__What is needed__.
Pull out every line in the data that has the string "Charlie" in it.

__Task data__.
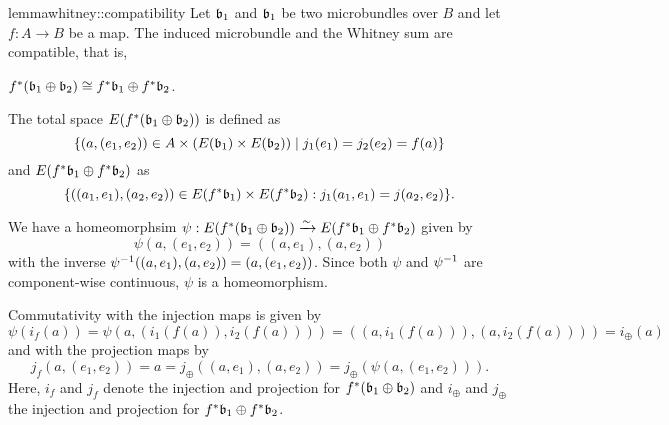 \begin{scope} \newcommand{\wleft}{\ind{f} (\whitney{\bb_1}{\bb_2})} \newcommand{\wright}{\whitney{\ind{f}\bb_1}{\ind{f}\bb_2}}

\begin{mystatement}{lemma}{whitney::compatibility} Let $\bb_1$ and $\bb_1$ be two microbundles over $B$ and let $f: A \to B$ be a map. The induced microbundle and the Whitney sum are compatible, that is, \begin{center} $\wleft \cong \wright$. \end{center} \end{mystatement}

\begin{myproof} The total space $E(\wleft)$ is defined as \[ \{(a, (e_1, e_2)) \in A \cross (E(\bb_1) \cross E(\bb_2)) \mid j_1(e_1) = j_2(e_2) = f(a) \} \] and $E(\wright)$ as \[ \set{((a_1, e_1), (a_2, e_2)) \in E(\ind{f}\bb_1) \cross E(\ind{f}\bb_2)}{j_1(a_1, e_1) = j(a_2, e_2)}. \]

We have a homeomorphsim $\psi: E(\wleft) \isomto E(\wright)$ given by \[ \psi(a, (e_1, e_2)) = ((a, e_1), (a, e_2)) \] with the inverse $\psi^{-1}((a, e_1), (a, e_2)) = (a, (e_1, e_2))$. Since both $\psi$ and $\psi^{-1}$ are component-wise continuous, $\psi$ is a homeomorphism.

Commutativity with the injection maps is given by \[ \psi(i_f(a)) = \psi(a, (i_1(f(a)), i_2(f(a)))) = ((a, i_1(f(a))), (a, i_2(f(a)))) = i_\oplus(a) \] and with the projection maps by \[ j_f(a, (e_1, e_2)) = a = j_\oplus((a, e_1), (a, e_2)) = j_\oplus(\psi(a, (e_1, e_2))). \] Here, $i_f$ and $j_f$ denote the injection and projection for $\wleft$ and $i_\oplus$ and $j_\oplus$ the injection and projection for $\wright$. \end{myproof} \end{scope}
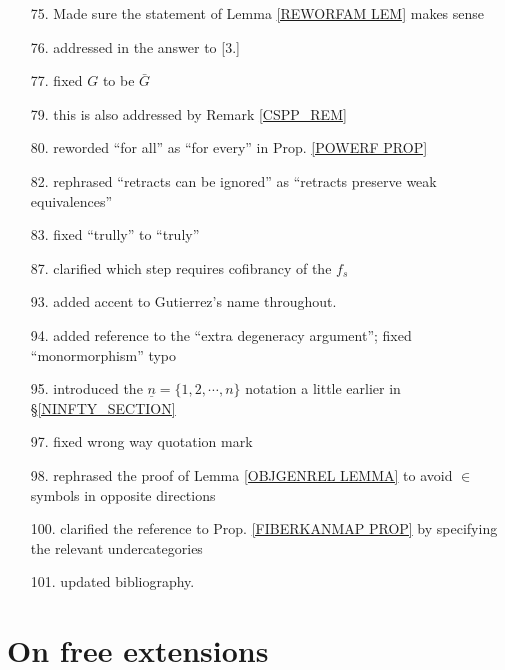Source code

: \documentclass{article}
\begin{document}
\begin{itemize}
\item[75.] Made sure the statement of Lemma \ref{REWORFAM LEM} makes sense

\item[76.] addressed in the answer to [3.]

\item[77.] fixed $G$ to be $\bar{G}$
      
\item[79.] this is also addressed by Remark \ref{CSPP_REM}      
      
\item[80.] reworded ``for all'' as ``for every'' in Prop. \ref{POWERF PROP}

\item[82.] rephrased ``retracts can be ignored''
as ``retracts preserve weak equivalences''

\item[83.] fixed ``trully'' to ``truly''

\item[87.] clarified which step requires cofibrancy of the 
$f_s$

\item[93.] added accent to Gutierrez's name throughout.

\item[94.] added \cite{Ri14} reference to the ``extra degeneracy argument''; fixed ``monormorphism'' typo

\item[95.] introduced the 
$\underline{n} = \{1,2,\cdots,n\}$
notation a little earlier in \S \ref{NINFTY_SECTION}

\item[97.] fixed wrong way quotation mark

\item[98.] rephrased the proof of Lemma \ref{OBJGENREL LEMMA}
to avoid $\in$ symbols in opposite directions

\item[100.] clarified the reference to Prop. \ref{FIBERKANMAP PROP} by specifying the relevant undercategories

\item[101.] updated bibliography.

\end{itemize}




\section{On free extensions}
\end{document}
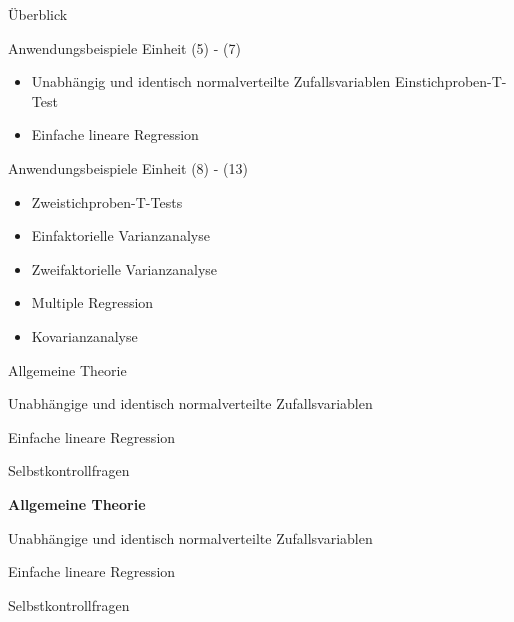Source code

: \documentclass[
  8pt,
  ignorenonframetext,
]{beamer}
\providecommand{\tightlist}{%
  \setlength{\itemsep}{0pt}\setlength{\parskip}{0pt}}
\begin{document}
\begin{frame}{Überblick}
\protect\hypertarget{uxfcberblick-6}{}

Anwendungsbeispiele Einheit (5) - (7)

\begin{itemize}
\tightlist
\item
  Unabhängig und identisch normalverteilte Zufallsvariablen \textbar{}
  Einstichproben-T-Test
\item
  Einfache lineare Regression
\end{itemize}

Anwendungsbeispiele Einheit (8) - (13)

\begin{itemize}
\tightlist
\item
  Zweistichproben-T-Tests
\item
  Einfaktorielle Varianzanalyse
\item
  Zweifaktorielle Varianzanalyse
\item
  Multiple Regression
\item
  Kovarianzanalyse
\end{itemize}
\end{frame}

\begin{frame}{}
\protect\hypertarget{section-2}{}
\large
{}
\vfill

Allgemeine Theorie

Unabhängige und identisch normalverteilte Zufallsvariablen

Einfache lineare Regression

Selbstkontrollfragen \vfill
\end{frame}

\begin{frame}{}
\protect\hypertarget{section-3}{}
\large
{}
\vfill

\textbf{Allgemeine Theorie}

Unabhängige und identisch normalverteilte Zufallsvariablen

Einfache lineare Regression

Selbstkontrollfragen \vfill
\end{frame}
\end{document}
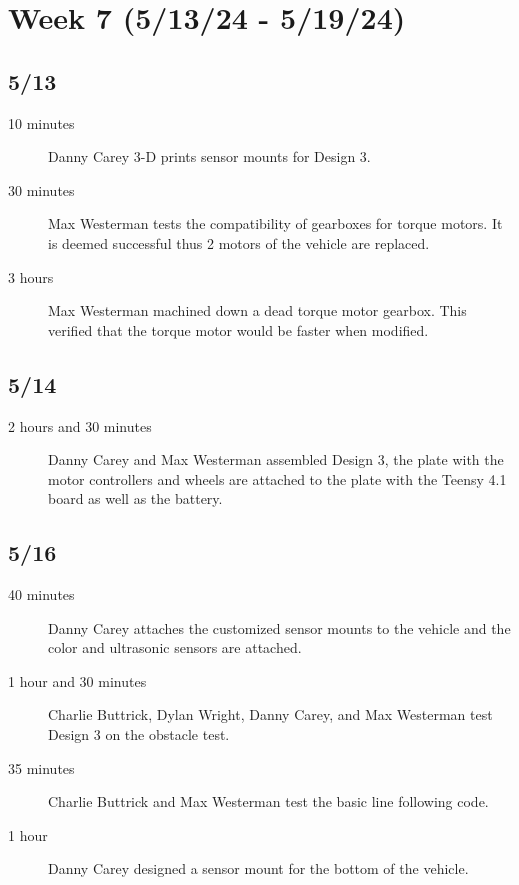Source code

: \documentclass[11pt]{report}
\begin{document}
\section{Week 7 (5/13/24 - 5/19/24)}
\begin{adjustwidth}{0.5cm}{0cm}
\subsection*{5/13}
\begin{greylineformat}
\begin{description}
    \item [10 minutes] Danny Carey 3-D prints sensor mounts for Design 3. 
    \item [30 minutes] Max Westerman tests the compatibility of gearboxes for torque motors. It is deemed successful thus 2 motors of the vehicle are replaced. 
    \item [3 hours] Max Westerman machined down a dead torque motor gearbox. This verified that the torque motor would be faster when modified. 
\end{description}\end{greylineformat}

\vspace{-2.1em}\subsection*{5/14}
\begin{greylineformat}
\begin{description}
    \item [2 hours and 30 minutes] Danny Carey and Max Westerman assembled Design 3, the plate with the motor controllers and wheels are attached to the plate with the Teensy 4.1 board as well as the battery. 
\end{description}\end{greylineformat}

\vspace{-2.1em}\subsection*{5/16}
\begin{greylineformat}
\begin{description}
    \item [40 minutes] Danny Carey attaches the customized sensor mounts to the vehicle and the color and ultrasonic sensors are attached. 
    \item [1 hour and 30 minutes] Charlie Buttrick, Dylan Wright, Danny Carey, and Max Westerman test Design 3 on the obstacle test. 
    \item [35 minutes] Charlie Buttrick and Max Westerman test the basic line following code. 
    \item [1 hour] Danny Carey designed a sensor mount for the bottom of the vehicle. 
\end{description}\end{greylineformat}


\end{adjustwidth}
\end{document}
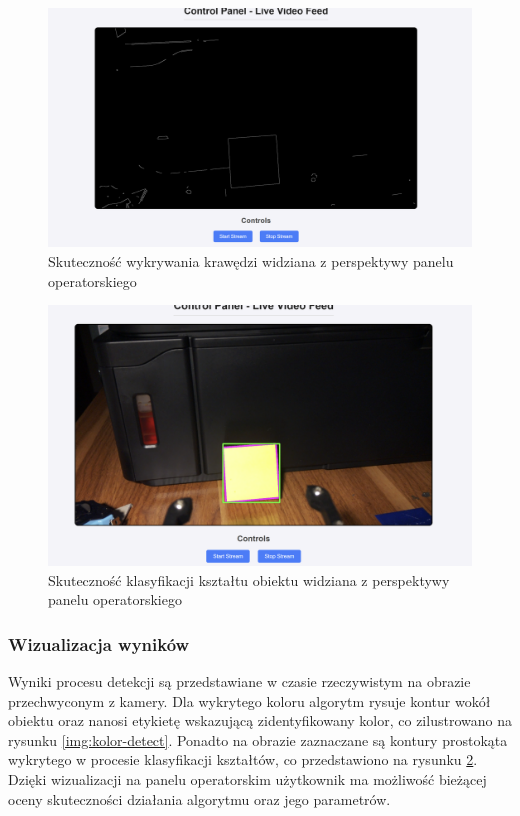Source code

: \begin{figure}[H]
  \centering
  \includegraphics[width=1.0\textwidth]{./graf/krawedzie.png}
  \caption{Skuteczność wykrywania krawędzi widziana z perspektywy panelu operatorskiego}
  \label{img:krawedzie}
\end{figure}

\begin{figure}[H]
  \centering
  \includegraphics[width=1.0\textwidth]{./graf/klasyfikacja-ksztaltu.png}
  \caption{Skuteczność klasyfikacji kształtu obiektu widziana z perspektywy panelu operatorskiego}
  \label{img:klas-obj}
\end{figure}

\subsubsection{Wizualizacja wyników}

Wyniki procesu detekcji są przedstawiane w czasie rzeczywistym na obrazie przechwyconym z kamery. Dla wykrytego koloru algorytm rysuje kontur wokół obiektu oraz nanosi etykietę wskazującą zidentyfikowany kolor, co zilustrowano na rysunku \ref{img:kolor-detect}. Ponadto na obrazie zaznaczane są kontury prostokąta wykrytego w procesie klasyfikacji kształtów, co przedstawiono na rysunku \ref{img:klas-obj}. Dzięki wizualizacji na panelu operatorskim użytkownik ma możliwość bieżącej oceny skuteczności działania algorytmu oraz jego parametrów.

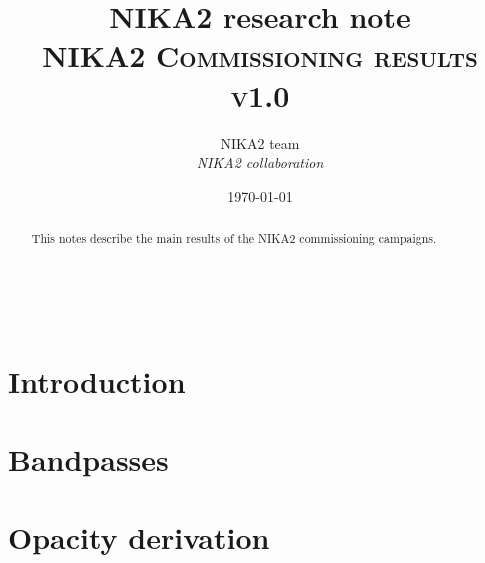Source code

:\documentclass[a4paper, 11pt]{article} %
\title{\textbf{NIKA2 research note}\\   
\textsc{NIKA2 Commissioning results v1.0}} %
\author{NIKA2 team %
\\{\textit{NIKA2 collaboration}}} %
\date{\today} %
\makeatletter
\renewcommand{\maketitle}{ %
\begin{flushleft} %
{\LARGE\@title} %

\vspace{50pt} %

{\large\@author} %
\\\@date %

\vspace{40pt} %
\end{flushleft}
}
\makeatother
\begin{document}
\maketitle %
%
%
%
\tableofcontents

\newpage
\begin{abstract}
This notes describe the main results of the NIKA2 commissioning campaigns.
\end{abstract}



\newpage
%
%



\section{Introduction}
\label{se:intro}




\section{Bandpasses}
\label{se:bandpasses}


\clearpage
\section{Opacity derivation}
\label{se:opacities}


\end{document}
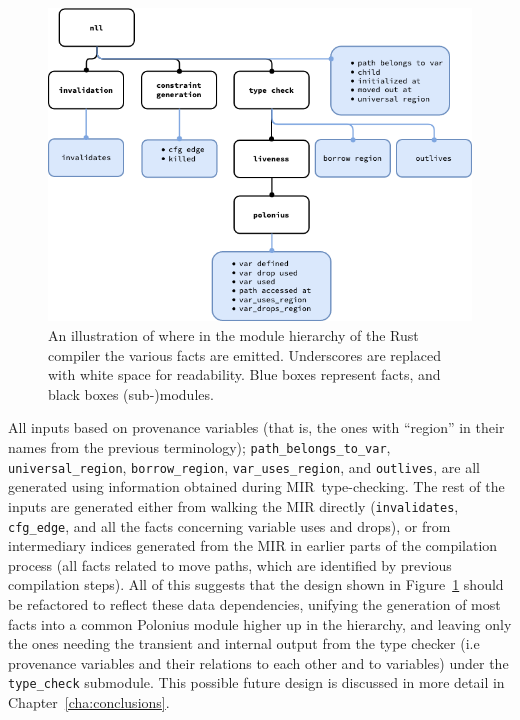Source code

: \documentclass[11pt,a4paper,twoside,openany]{report}
\begin{document}
\begin{figure}
  \includegraphics[width=0.9\linewidth]{Graphs/rustc-module-structure}
  \caption[Polonius In Rust's Module Hierarchy]{An illustration of where in the
    module hierarchy of the Rust compiler the various facts are emitted.
    Underscores are replaced with white space for readability. Blue boxes
    represent facts, and black boxes (sub-)modules.}
  \label{fig:fact-module-hierarchy}
\end{figure}

All inputs based on provenance variables (that is, the ones with ``region'' in
their names from the previous terminology); \texttt{path\_belongs\_to\_var},
\texttt{universal\_region}, \texttt{borrow\_region}, \texttt{var\_uses\_region},
and \texttt{outlives}, are all generated using information obtained during
MIR~type-checking. The rest of the inputs are generated either from walking the
MIR directly (\texttt{invalidates}, \texttt{cfg\_edge}, and all the facts
concerning variable uses and drops), or from intermediary indices generated from
the MIR in earlier parts of the compilation process (all facts related to move
paths, which are identified by previous compilation steps). All of this suggests
that the design shown in Figure~\ref{fig:fact-module-hierarchy} should be
refactored to reflect these data dependencies, unifying the generation of most
facts into a common Polonius module higher up in the hierarchy, and leaving only
the ones needing the transient and internal output from the type checker (i.e
provenance variables and their relations to each other and to variables) under
the \texttt{type\_check} submodule. This possible future design is discussed in
more detail in Chapter~\ref{cha:conclusions}.
\end{document}
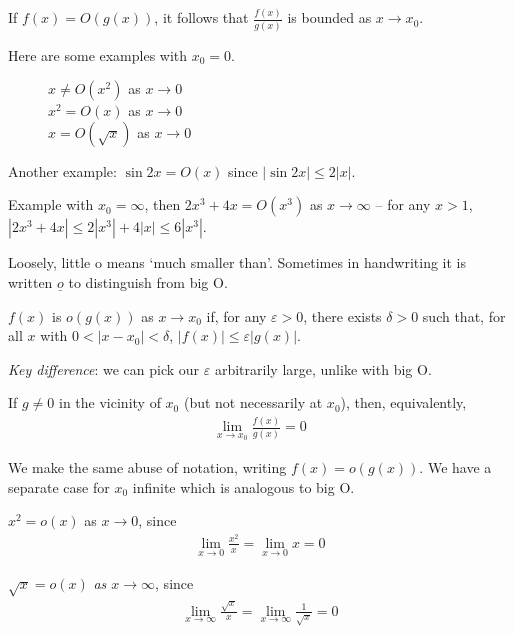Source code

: \documentclass{../template/note}
\begin{document}
    \begin{remark*}
        If \(f(x) = O(g(x))\), it follows that \(\frac{f(x)}{g(x)}\) is bounded as \(x \to x_0\).
    \end{remark*}

    
    Here are some examples with \(x_0 = 0\).
    
    \begin{figure}[ht]
        \centering
        \caption{\(x \neq O(x^2)\) as \(x \to 0\) \\ \(x^2 = O(x)\) as \(x \to 0\) \\ \(x = O(\sqrt x)\) as \(x \to 0\)}
        \label{fig:big-O-demo}
    \end{figure}
    
    Another example: \(\sin 2x = O(x)\) since \(|\sin 2x| \leq 2|x|\).
    
    Example with \(x_0 = \infty\), then \(2x^3 + 4x = O(x^3)\) as \(x \to \infty\) -- for any \(x > 1\), \(|2x^3 + 4x| \leq 2|x^3| + 4|x| \leq 6|x^3|\).

    \begin{definition}[Little o]
        Loosely, little o means `much smaller than'. Sometimes in handwriting it is written \(\underline o\) to distinguish from big O.

        \(f(x)\) is \(o(g(x))\) as \(x \to x_0\) if, for any \(\varepsilon > 0\), there exists \(\delta > 0\) such that, for all \(x\) with \(0 < |x-x_0| < \delta\), \(|f(x)| \leq \varepsilon|g(x)|\).

        \emph{Key difference}: we can pick our \(\varepsilon\) arbitrarily large, unlike with big O.

        If \(g \neq 0\) in the vicinity of \(x_0\) (but not necessarily at \(x_0\)), then, equivalently,
        \begin{align*}
            \lim_{x\to x_0} \frac{f(x)}{g(x)} = 0
        \end{align*}

        We make the same abuse of notation, writing \(f(x) = o(g(x))\). We have a separate case for \(x_0\) infinite which is analogous to big O.
    \end{definition}

    \begin{example}
        \(x^2 = o(x)\) as \(x \to 0\), since
        \begin{align*}
            \lim_{x \to 0}\frac{x^2}{x} = \lim_{x \to 0} x = 0
        \end{align*}
        
        \(\sqrt x = o(x)\) \emph{as \(x \to \infty\)}, since
        \begin{align*}
            \lim_{x \to \infty}\frac{\sqrt x}{x} = \lim_{x \to \infty} \frac{1}{\sqrt x} = 0
        \end{align*}
        
        
    \end{example}
\end{document}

__Written reply__.
    \item [1 hour and 30 minutes] Charlie Buttrick, Dylan Wright, Danny Carey, and Max Westerman test Design 3 on the obstacle test. 
    \item [35 minutes] Charlie Buttrick and Max Westerman test the basic line following code. 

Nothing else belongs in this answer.